08-29-2021, 05:19 AM
(08-28-2021, 09:44 PM)Kerim Wrote:The tech bubble and aftermath taught me most of the core investing lessons I would ever need in a few years in my taxable accounts. "Stay 100% invested they said". Well I'm not sure "they" meant I should keep adding at triple historical PEs and use some margin to make it even better.(08-28-2021, 09:15 PM)fenders53 Wrote: Ken, no need for you to keep a lot of cash at your age but I do think you should have enough to grab shares on a good dip. Those add up over time.
I second this heartily. I wish I had understood this a bit earlier in my investing life. When you play the game long enough, you'll see a handful of times when the market gets temporarily and badly out of whack. If you have the powder and the conviction, how you handle those rare opportunities can make up a huge percentage of your overall returns.
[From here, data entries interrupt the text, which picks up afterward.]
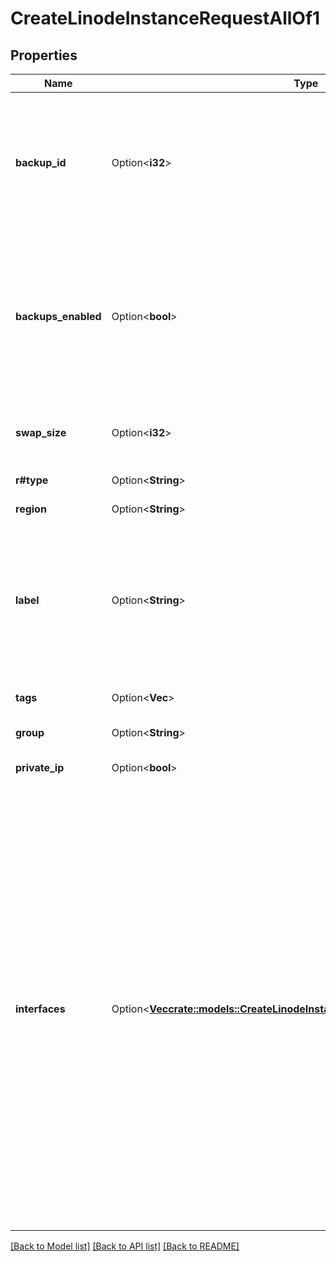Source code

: # CreateLinodeInstanceRequestAllOf1

## Properties

Name | Type | Description | Notes
------------ | ------------- | ------------- | -------------
**backup_id** | Option<**i32**> | A Backup ID from another Linode's available backups. Your User must have `read_write` access to that Linode, the Backup must have a `status` of `successful`, and the Linode must be deployed to the same `region` as the Backup. See [GET /linode/instances/{linodeId}/backups](/docs/api/linode-instances/#backups-list) for a Linode's available backups.  This field and the `image` field are mutually exclusive.  | [optional]
**backups_enabled** | Option<**bool**> | If this field is set to `true`, the created Linode will automatically be enrolled in the Linode Backup service. This will incur an additional charge. The cost for the Backup service is dependent on the Type of Linode deployed.  This option is always treated as `true` if the account-wide `backups_enabled` setting is `true`.  See [account settings](/docs/api/account/#account-settings-view) for more information.  Backup pricing is included in the response from [/linodes/types](/docs/api/linode-types/#types-list)  | [optional]
**swap_size** | Option<**i32**> | When deploying from an Image, this field is optional, otherwise it is ignored. This is used to set the swap disk size for the newly-created Linode.  | [optional][default to 512]
**r#type** | Option<**String**> | The [Linode Type](/docs/api/linode-types/#types-list) of the Linode you are creating.  | [optional]
**region** | Option<**String**> | The [Region](/docs/api/regions/#regions-list) where the Linode will be located.  | [optional]
**label** | Option<**String**> | The Linode's label is for display purposes only. If no label is provided for a Linode, a default will be assigned.  Linode labels have the following constraints:    * Must begin and end with an alphanumeric character.   * May only consist of alphanumeric characters, dashes (`-`), underscores (`_`) or periods (`.`).   * Cannot have two dashes (`--`), underscores (`__`) or periods (`..`) in a row.  | [optional]
**tags** | Option<**Vec<String>**> | An array of tags applied to this object.  Tags are for organizational purposes only.  | [optional]
**group** | Option<**String**> | A deprecated property denoting a group label for this Linode.  | [optional]
**private_ip** | Option<**bool**> | If true, the created Linode will have private networking enabled and assigned a private IPv4 address.  | [optional]
**interfaces** | Option<[**Vec<crate::models::CreateLinodeInstanceRequestAllOf1InterfacesInner>**](createLinodeInstance_request_allOf_1_interfaces_inner.md)> | An array of Network Interfaces to add to this Linode's Configuration Profile.  Up to three interface objects can be entered in this array. The position in the array determines the interface to which the settings apply:  - First/0:  eth0 - Second/1: eth1 - Third/2:  eth2  When updating a Linode's interfaces, *each interface must be redefined*. An empty interfaces array results in a default public interface configuration only.  If no public interface is configured, public IP addresses are still assigned to the Linode but will not be usable without manual configuration.  **Note:** Changes to Linode interface configurations can be enabled by rebooting the Linode.  **Note:** Only Next Generation Network (NGN) data centers support VLANs. Use the Regions ([/regions](/docs/api/regions/)) endpoint to view the capabilities of data center regions. If a VLAN is attached to your Linode and you attempt to migrate or clone it to a non-NGN data center, the migration or cloning will not initiate. If a Linode cannot be migrated because of an incompatibility, you will be prompted to select a different data center or contact support.  **Note:** See the [VLANs Overview](/docs/products/networking/vlans/#technical-specifications) guide to view additional specifications and limitations.  | [optional]

[[Back to Model list]](../README.md#documentation-for-models) [[Back to API list]](../README.md#documentation-for-api-endpoints) [[Back to README]](../README.md)



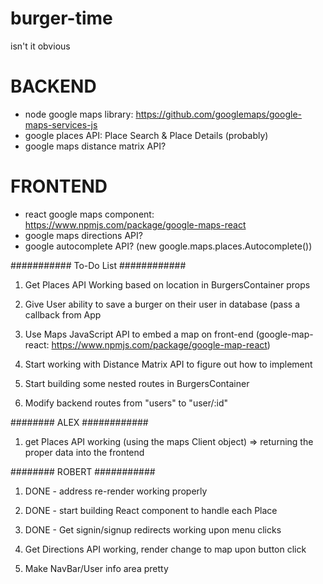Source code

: # burger-time
isn't it obvious


# BACKEND
- node google maps library: https://github.com/googlemaps/google-maps-services-js
- google places API: Place Search & Place Details (probably)
- google maps distance matrix API?


# FRONTEND

- react google maps component: https://www.npmjs.com/package/google-maps-react
- google maps directions API?
- google autocomplete API? (new google.maps.places.Autocomplete())




########### To-Do List ############

1. Get Places API Working based on location in BurgersContainer props

2. Give User ability to save a burger on their user in database (pass a callback from App

3. Use Maps JavaScript API to embed a map on front-end (google-map-react: https://www.npmjs.com/package/google-map-react)

4. Start working with Distance Matrix API to figure out how to implement

5. Start building some nested routes in BurgersContainer

6. Modify backend routes from "users" to "user/:id"


######## ALEX ############
1. get Places API working (using the maps Client object) => returning the proper data into the frontend


######## ROBERT ###########
1. DONE - address re-render working properly 
2. DONE - start building React component to handle each Place
3. DONE - Get signin/signup redirects working upon menu clicks

4. Get Directions API working, render change to map upon button click
5. Make NavBar/User info area pretty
-always have a little dry powder- lesson learned, I was helpless (and depressed) .... check
-stay diversified, even if the returns aren't as good in the boring out of favor sector.... check
-never sell.... well that only works if you don't build an entire port of companies at grossly high valuations in the first place. Many people are doing that again today, and adding options, cuz YOLO.
Most of the ports on this forum are balanced. This isn't the Motley Fool forum of 1994-98.
If not for my GOV 401K which limited me to a few index ETFs I would have been in trouble there too. There I figured out what a bond fund was for actually for to a younger investor. I hated that 5% yield but it would have been as good as cash when the Nasdaq corrected over 80%. Just a little invested there would have been nice. I was ready for the 2008 GFC, and the next one whenever that year comes.
I can't imagine the market cancelling my retirement, but I've seen it happen to a few friends that got greedy past age 50, then cashed out and curled up in the fetal position.
What were we talking about again. Oh yeah, 90% max in stocks no matter your age unless the market has recently been destroyed. That's not exactly conservative advice but it served me well when accumulating. Recency bias makes me sound foolish now. I can live with that.